EXERCISE
Write the lines out again, from the top of the material to the line containing "## Tổng quan hệ thống Frontend", pictures excluded.

INFORMATION GIVEN

........

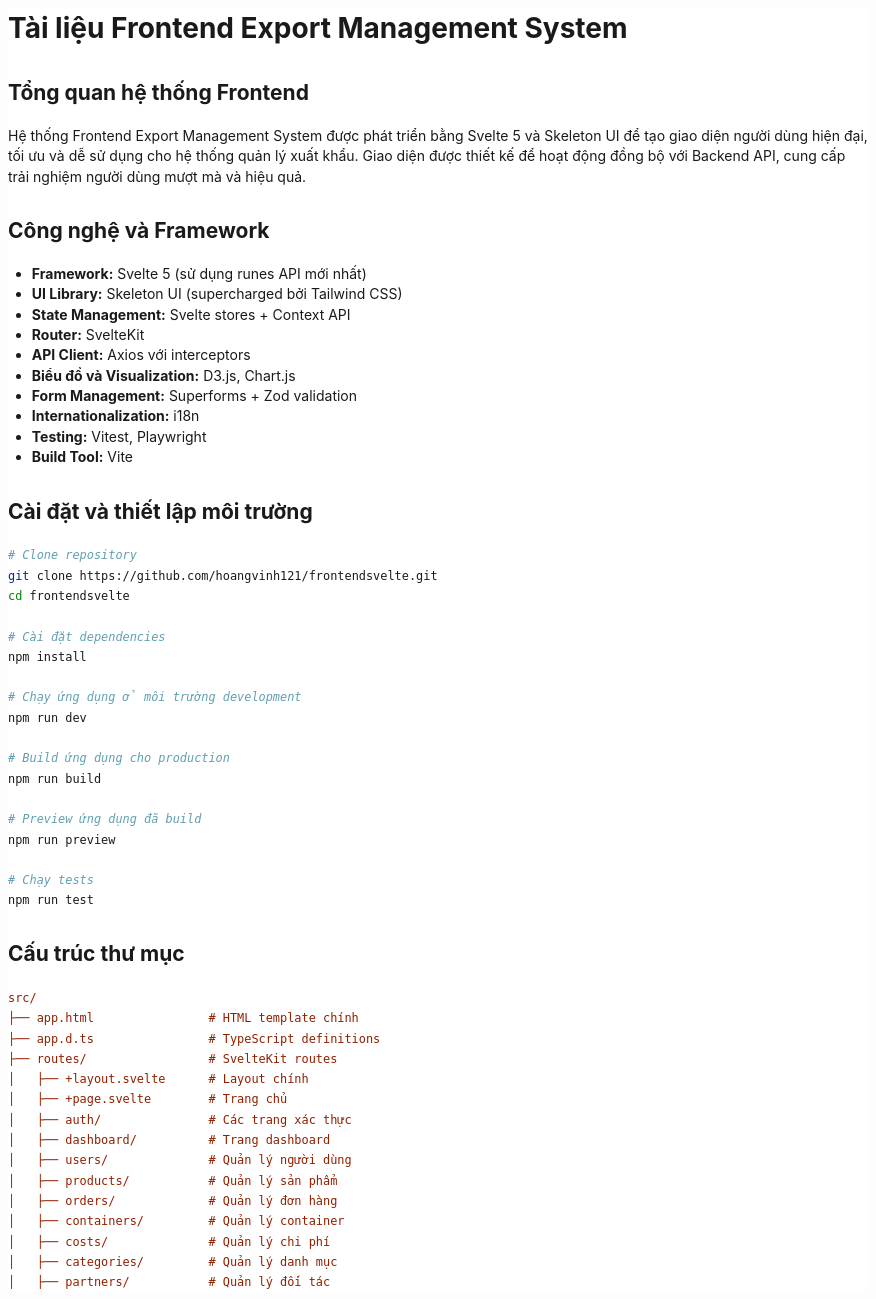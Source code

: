 # Tài liệu Frontend Export Management System

## Tổng quan hệ thống Frontend

Hệ thống Frontend Export Management System được phát triển bằng Svelte 5 và Skeleton UI để tạo giao diện người dùng hiện đại, tối ưu và dễ sử dụng cho hệ thống quản lý xuất khẩu. Giao diện được thiết kế để hoạt động đồng bộ với Backend API, cung cấp trải nghiệm người dùng mượt mà và hiệu quả.

## Công nghệ và Framework

- **Framework:** Svelte 5 (sử dụng runes API mới nhất)
- **UI Library:** Skeleton UI (supercharged bởi Tailwind CSS)
- **State Management:** Svelte stores + Context API
- **Router:** SvelteKit
- **API Client:** Axios với interceptors
- **Biểu đồ và Visualization:** D3.js, Chart.js
- **Form Management:** Superforms + Zod validation
- **Internationalization:** i18n
- **Testing:** Vitest, Playwright
- **Build Tool:** Vite

## Cài đặt và thiết lập môi trường

```bash
# Clone repository
git clone https://github.com/hoangvinh121/frontendsvelte.git
cd frontendsvelte

# Cài đặt dependencies
npm install

# Chạy ứng dụng ở môi trường development
npm run dev

# Build ứng dụng cho production
npm run build

# Preview ứng dụng đã build
npm run preview

# Chạy tests
npm run test
```

## Cấu trúc thư mục

```ini
src/
├── app.html                # HTML template chính
├── app.d.ts                # TypeScript definitions
├── routes/                 # SvelteKit routes
│   ├── +layout.svelte      # Layout chính
│   ├── +page.svelte        # Trang chủ
│   ├── auth/               # Các trang xác thực
│   ├── dashboard/          # Trang dashboard
│   ├── users/              # Quản lý người dùng
│   ├── products/           # Quản lý sản phẩm
│   ├── orders/             # Quản lý đơn hàng
│   ├── containers/         # Quản lý container
│   ├── costs/              # Quản lý chi phí
│   ├── categories/         # Quản lý danh mục
│   ├── partners/           # Quản lý đối tác
```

........

FINISHED TASK
Source code

: # Tài liệu Frontend Export Management System

## Tổng quan hệ thống Frontend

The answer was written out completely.